### [EXERCISE GOAL]
From the line with "You should have" onward, reproduce each line of the entries exactly, ending at the last one, and add nothing.

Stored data

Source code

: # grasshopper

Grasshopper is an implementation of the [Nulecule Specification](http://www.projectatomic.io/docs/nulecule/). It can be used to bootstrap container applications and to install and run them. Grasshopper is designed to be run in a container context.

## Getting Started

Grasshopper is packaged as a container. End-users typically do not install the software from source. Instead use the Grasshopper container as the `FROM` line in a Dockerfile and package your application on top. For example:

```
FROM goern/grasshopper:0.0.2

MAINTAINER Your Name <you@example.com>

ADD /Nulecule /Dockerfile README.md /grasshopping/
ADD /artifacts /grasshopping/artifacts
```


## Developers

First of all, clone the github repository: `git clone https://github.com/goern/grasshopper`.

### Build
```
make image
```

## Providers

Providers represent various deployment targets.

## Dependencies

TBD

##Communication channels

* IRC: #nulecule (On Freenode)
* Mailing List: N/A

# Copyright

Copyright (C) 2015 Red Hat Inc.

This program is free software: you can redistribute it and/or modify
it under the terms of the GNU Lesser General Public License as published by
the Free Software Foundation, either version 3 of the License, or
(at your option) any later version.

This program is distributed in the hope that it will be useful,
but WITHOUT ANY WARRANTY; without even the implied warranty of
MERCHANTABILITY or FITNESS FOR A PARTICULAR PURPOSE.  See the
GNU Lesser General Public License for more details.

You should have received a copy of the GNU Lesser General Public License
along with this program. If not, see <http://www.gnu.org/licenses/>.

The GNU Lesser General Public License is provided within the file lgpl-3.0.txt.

### [RESULT OF THIS EXERCISE]
You should have received a copy of the GNU Lesser General Public License
along with this program. If not, see <http://www.gnu.org/licenses/>.

The GNU Lesser General Public License is provided within the file lgpl-3.0.txt.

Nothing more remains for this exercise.